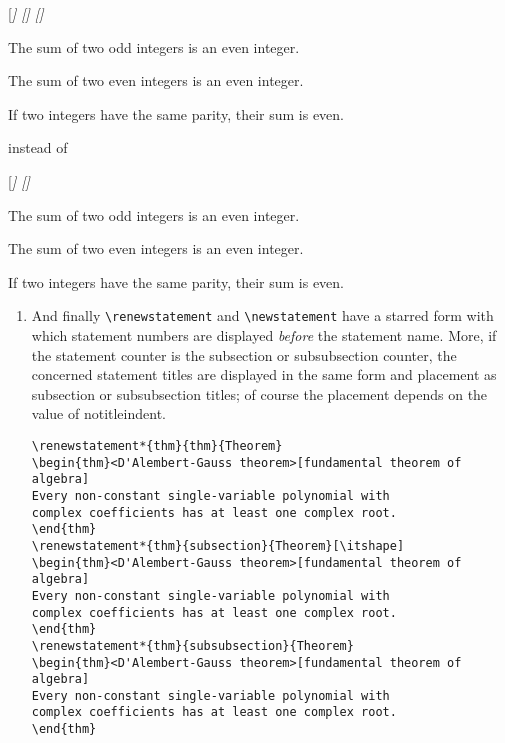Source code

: \documentclass[english,ColorTheme=Red,FontSize=10pt]{tango}
\newcommand\TO[1]{\textsf{#1}}
\begin{document}
\begin{example}[Examples]
\begin{enumerate}[resume]
\end{enumerate}
[\itshape]
[\itshape]
[\itshape]
\setcounter{thm}{0}
\begin{propo}
The sum of two odd integers is an even integer.
\end{propo}
\begin{thm}
The sum of two even integers is an even integer.
\end{thm}
\begin{coro}
If two integers have the same parity, their sum is even.
\end{coro}


instead of 

\setcounter{thm}{0}\setcounter{propo}{0}
[\itshape]
[\itshape]
\begin{propo}
The sum of two odd integers is an even integer.
\end{propo}
\begin{thm}
The sum of two even integers is an even integer.
\end{thm}
\begin{coro}
If two integers have the same parity, their sum is even.
\end{coro}
\begin{enumerate}[resume]
\item And finally \verb+\renewstatement+ and \verb+\newstatement+ have a starred form with which statement numbers are displayed \emph{before} the statement name. More, if the statement counter is the subsection or subsubsection counter, the concerned statement titles are displayed in the same form and placement as subsection or subsubsection  titles; of course the placement depends on the value of \TO{notitleindent}.
\begin{tcolorbox}
\begin{verbatim}
\renewstatement*{thm}{thm}{Theorem}
\begin{thm}<D'Alembert-Gauss theorem>[fundamental theorem of algebra]
Every non-constant single-variable polynomial with
complex coefficients has at least one complex root.
\end{thm}
\renewstatement*{thm}{subsection}{Theorem}[\itshape]
\begin{thm}<D'Alembert-Gauss theorem>[fundamental theorem of algebra]
Every non-constant single-variable polynomial with
complex coefficients has at least one complex root.
\end{thm}
\renewstatement*{thm}{subsubsection}{Theorem}
\begin{thm}<D'Alembert-Gauss theorem>[fundamental theorem of algebra]
Every non-constant single-variable polynomial with
complex coefficients has at least one complex root.
\end{thm}
\end{verbatim}
\end{tcolorbox}
\end{enumerate}
\end{example}
\end{document}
........
▶ Exercise
Return every entry unchanged and skip the pictures.

▶ Result of the task
Source code

: \documentclass[english,ColorTheme=Red,FontSize=10pt]{tango}
\newcommand\TO[1]{\textsf{#1}}
\begin{document}
\begin{example}[Examples]
\begin{enumerate}[resume]
\end{enumerate}
[\itshape]
[\itshape]
[\itshape]
\setcounter{thm}{0}
\begin{propo}
The sum of two odd integers is an even integer.
\end{propo}
\begin{thm}
The sum of two even integers is an even integer.
\end{thm}
\begin{coro}
If two integers have the same parity, their sum is even.
\end{coro}


instead of 

\setcounter{thm}{0}\setcounter{propo}{0}
[\itshape]
[\itshape]
\begin{propo}
The sum of two odd integers is an even integer.
\end{propo}
\begin{thm}
The sum of two even integers is an even integer.
\end{thm}
\begin{coro}
If two integers have the same parity, their sum is even.
\end{coro}
\begin{enumerate}[resume]
\item And finally \verb+\renewstatement+ and \verb+\newstatement+ have a starred form with which statement numbers are displayed \emph{before} the statement name. More, if the statement counter is the subsection or subsubsection counter, the concerned statement titles are displayed in the same form and placement as subsection or subsubsection  titles; of course the placement depends on the value of \TO{notitleindent}.
\begin{tcolorbox}
\begin{verbatim}
\renewstatement*{thm}{thm}{Theorem}
\begin{thm}<D'Alembert-Gauss theorem>[fundamental theorem of algebra]
Every non-constant single-variable polynomial with
complex coefficients has at least one complex root.
\end{thm}
\renewstatement*{thm}{subsection}{Theorem}[\itshape]
\begin{thm}<D'Alembert-Gauss theorem>[fundamental theorem of algebra]
Every non-constant single-variable polynomial with
complex coefficients has at least one complex root.
\end{thm}
\renewstatement*{thm}{subsubsection}{Theorem}
\begin{thm}<D'Alembert-Gauss theorem>[fundamental theorem of algebra]
Every non-constant single-variable polynomial with
complex coefficients has at least one complex root.
\end{thm}
\end{verbatim}
\end{tcolorbox}
\end{enumerate}
\end{example}
\end{document}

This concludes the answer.